> [What to do]: Report how many lines in the records below contain the word "Gradient". Nothing else belongs in the answer.

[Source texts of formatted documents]
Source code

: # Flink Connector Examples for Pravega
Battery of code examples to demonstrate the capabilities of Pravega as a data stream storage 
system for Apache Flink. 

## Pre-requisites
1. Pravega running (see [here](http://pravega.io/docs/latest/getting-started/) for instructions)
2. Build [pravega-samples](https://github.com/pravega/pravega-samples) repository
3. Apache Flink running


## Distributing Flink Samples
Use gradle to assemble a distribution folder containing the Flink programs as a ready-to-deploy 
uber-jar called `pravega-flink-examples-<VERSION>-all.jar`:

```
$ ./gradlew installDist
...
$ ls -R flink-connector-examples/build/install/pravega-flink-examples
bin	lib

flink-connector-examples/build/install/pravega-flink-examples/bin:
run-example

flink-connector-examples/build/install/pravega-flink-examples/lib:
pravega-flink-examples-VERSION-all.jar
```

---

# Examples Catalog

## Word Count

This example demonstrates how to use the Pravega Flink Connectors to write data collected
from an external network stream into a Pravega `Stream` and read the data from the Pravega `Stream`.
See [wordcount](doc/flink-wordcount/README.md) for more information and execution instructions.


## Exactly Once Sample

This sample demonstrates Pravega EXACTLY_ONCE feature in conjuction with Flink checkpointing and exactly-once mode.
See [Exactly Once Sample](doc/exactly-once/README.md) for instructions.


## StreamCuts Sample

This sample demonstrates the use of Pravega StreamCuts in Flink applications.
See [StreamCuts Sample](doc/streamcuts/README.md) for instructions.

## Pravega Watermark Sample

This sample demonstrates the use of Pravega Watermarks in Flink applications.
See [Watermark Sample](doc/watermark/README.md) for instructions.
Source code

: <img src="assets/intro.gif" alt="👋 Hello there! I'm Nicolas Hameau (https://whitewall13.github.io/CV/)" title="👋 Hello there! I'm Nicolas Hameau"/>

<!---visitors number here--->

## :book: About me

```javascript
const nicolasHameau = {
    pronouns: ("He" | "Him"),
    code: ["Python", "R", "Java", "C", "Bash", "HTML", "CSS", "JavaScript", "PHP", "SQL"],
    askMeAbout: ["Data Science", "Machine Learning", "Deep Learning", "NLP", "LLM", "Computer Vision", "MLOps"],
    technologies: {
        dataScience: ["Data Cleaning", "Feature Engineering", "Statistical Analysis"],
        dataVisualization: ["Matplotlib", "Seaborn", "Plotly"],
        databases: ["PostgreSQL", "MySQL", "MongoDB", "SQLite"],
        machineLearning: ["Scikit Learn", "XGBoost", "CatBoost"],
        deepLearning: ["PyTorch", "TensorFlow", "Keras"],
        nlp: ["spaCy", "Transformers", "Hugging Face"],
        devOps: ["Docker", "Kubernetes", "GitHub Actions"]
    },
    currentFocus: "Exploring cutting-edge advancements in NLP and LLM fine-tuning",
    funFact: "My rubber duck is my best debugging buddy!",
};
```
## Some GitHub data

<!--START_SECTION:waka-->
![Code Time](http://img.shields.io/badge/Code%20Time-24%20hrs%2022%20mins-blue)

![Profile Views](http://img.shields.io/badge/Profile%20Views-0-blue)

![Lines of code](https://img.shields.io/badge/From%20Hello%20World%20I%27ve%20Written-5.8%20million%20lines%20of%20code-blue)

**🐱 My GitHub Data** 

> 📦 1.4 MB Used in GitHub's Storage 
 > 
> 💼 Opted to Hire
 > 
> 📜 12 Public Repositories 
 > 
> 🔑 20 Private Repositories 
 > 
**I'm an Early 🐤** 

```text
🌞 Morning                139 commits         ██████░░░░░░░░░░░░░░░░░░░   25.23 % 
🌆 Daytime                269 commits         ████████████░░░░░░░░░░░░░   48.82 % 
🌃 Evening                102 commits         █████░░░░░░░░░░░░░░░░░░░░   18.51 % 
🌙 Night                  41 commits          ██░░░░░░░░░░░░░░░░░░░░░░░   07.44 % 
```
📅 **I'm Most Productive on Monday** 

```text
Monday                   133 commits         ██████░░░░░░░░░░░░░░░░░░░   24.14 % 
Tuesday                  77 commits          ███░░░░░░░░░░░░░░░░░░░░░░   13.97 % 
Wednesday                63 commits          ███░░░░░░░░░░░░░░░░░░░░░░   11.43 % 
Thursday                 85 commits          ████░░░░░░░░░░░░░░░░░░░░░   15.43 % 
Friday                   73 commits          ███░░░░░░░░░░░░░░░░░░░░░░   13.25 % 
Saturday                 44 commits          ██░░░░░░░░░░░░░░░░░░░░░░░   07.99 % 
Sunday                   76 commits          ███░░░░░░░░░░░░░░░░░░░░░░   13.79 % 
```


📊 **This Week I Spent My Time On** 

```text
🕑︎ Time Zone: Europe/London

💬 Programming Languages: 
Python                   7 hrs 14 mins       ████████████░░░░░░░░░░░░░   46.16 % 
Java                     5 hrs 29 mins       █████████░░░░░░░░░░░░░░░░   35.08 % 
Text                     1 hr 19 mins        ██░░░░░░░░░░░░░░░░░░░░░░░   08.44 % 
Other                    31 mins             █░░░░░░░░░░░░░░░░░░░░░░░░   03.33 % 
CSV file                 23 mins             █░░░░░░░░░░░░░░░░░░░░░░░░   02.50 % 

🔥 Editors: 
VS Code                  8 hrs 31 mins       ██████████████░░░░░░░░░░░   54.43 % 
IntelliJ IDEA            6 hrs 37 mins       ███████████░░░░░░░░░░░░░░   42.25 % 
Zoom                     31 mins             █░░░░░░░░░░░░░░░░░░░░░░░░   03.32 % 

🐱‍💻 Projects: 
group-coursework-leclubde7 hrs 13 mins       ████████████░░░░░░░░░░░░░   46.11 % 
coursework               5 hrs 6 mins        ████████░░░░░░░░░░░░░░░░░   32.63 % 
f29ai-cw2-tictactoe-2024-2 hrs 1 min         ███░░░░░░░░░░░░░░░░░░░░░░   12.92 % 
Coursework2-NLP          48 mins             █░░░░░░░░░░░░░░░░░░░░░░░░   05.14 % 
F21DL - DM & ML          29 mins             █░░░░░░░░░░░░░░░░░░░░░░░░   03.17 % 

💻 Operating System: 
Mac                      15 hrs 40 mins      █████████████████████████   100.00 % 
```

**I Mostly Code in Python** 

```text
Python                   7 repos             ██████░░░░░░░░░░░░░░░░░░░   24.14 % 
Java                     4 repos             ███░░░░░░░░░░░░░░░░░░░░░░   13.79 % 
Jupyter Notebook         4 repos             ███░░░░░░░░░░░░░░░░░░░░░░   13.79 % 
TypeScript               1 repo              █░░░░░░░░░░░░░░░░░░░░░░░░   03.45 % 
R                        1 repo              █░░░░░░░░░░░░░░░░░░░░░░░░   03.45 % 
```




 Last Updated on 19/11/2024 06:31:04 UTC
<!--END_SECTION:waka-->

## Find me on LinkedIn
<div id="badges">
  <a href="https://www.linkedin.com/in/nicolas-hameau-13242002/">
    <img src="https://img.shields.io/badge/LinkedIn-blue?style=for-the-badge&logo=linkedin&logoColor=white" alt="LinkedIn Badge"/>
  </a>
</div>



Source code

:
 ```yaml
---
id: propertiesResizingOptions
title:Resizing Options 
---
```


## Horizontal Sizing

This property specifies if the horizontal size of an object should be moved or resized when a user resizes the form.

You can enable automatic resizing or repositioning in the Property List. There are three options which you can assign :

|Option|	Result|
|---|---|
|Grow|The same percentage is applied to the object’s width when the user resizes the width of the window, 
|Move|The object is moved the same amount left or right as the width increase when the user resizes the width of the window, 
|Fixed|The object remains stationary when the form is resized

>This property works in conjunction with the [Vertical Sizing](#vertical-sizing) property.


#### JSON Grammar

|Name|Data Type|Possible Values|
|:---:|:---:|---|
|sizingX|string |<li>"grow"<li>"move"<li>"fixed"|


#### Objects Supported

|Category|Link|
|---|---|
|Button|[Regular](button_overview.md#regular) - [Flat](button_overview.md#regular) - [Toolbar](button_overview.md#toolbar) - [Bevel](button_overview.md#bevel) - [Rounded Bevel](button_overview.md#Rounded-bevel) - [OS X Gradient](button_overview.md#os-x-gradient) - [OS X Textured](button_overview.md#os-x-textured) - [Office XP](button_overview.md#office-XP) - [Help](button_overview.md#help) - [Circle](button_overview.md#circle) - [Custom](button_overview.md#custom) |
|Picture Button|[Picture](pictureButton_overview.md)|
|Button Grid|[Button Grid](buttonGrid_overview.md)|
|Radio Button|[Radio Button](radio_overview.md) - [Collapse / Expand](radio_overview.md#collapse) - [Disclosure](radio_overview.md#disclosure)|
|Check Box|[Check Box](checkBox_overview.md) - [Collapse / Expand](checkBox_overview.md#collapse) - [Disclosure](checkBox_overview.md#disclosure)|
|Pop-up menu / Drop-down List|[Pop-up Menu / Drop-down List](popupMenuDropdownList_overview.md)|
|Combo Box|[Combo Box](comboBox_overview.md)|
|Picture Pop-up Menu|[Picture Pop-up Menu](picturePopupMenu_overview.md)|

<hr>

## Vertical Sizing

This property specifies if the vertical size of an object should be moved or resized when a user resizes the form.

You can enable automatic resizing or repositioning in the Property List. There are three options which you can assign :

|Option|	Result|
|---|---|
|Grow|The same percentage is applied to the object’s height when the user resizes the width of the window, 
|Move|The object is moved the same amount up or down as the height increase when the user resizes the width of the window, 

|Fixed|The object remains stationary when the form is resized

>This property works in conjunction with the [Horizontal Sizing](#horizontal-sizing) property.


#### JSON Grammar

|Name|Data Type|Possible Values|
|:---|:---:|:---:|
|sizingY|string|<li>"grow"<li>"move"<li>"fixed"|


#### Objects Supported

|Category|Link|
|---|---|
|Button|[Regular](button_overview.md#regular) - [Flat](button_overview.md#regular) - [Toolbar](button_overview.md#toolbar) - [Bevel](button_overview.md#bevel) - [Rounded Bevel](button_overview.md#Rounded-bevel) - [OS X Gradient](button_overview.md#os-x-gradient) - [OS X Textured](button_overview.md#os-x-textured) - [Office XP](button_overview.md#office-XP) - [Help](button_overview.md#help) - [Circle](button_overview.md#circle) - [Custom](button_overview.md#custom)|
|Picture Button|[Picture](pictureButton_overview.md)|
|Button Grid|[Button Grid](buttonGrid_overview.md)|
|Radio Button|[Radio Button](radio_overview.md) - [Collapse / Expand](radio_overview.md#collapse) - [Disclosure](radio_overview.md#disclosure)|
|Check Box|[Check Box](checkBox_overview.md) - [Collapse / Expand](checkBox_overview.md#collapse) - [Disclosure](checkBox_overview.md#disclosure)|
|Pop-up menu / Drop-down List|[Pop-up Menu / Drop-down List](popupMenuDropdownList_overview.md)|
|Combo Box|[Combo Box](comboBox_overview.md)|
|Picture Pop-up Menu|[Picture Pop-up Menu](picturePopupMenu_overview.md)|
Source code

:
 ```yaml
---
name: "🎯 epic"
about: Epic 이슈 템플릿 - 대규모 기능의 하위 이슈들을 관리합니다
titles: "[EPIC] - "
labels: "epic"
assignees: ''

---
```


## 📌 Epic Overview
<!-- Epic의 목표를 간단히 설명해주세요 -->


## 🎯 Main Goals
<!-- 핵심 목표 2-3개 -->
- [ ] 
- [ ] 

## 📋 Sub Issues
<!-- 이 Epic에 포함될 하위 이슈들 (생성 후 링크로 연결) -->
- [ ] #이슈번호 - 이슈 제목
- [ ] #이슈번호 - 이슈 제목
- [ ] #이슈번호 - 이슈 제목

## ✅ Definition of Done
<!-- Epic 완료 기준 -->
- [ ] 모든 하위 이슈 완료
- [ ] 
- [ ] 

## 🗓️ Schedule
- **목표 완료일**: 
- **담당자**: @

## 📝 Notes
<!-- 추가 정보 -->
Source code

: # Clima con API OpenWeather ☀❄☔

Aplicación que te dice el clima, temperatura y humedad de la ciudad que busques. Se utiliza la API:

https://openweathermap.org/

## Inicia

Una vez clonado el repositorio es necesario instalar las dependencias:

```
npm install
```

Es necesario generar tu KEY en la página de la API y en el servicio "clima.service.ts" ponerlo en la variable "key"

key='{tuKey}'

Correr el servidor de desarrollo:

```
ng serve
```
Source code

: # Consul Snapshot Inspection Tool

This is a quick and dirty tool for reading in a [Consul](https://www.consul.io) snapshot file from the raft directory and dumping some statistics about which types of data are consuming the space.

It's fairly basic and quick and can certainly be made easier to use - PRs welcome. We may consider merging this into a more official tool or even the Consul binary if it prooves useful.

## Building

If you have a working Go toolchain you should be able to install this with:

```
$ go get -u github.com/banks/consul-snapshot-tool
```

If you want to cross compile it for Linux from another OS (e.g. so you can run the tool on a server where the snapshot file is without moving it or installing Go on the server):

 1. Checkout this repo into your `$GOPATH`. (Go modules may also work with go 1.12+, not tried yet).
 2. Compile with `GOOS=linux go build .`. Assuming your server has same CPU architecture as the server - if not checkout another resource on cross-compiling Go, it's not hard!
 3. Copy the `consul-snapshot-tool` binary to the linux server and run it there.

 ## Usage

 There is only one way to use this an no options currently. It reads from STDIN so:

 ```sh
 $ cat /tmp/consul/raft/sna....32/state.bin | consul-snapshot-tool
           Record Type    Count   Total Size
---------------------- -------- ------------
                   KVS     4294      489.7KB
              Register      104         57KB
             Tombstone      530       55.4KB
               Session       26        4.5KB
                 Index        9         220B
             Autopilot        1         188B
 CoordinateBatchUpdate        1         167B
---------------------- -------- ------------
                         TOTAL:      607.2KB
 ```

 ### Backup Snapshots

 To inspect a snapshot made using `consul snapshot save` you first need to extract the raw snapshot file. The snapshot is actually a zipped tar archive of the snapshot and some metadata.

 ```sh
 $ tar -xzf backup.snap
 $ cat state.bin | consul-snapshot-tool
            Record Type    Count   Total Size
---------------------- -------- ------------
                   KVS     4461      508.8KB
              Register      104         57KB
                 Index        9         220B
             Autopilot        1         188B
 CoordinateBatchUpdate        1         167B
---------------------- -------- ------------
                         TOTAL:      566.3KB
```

> [Output below]: 2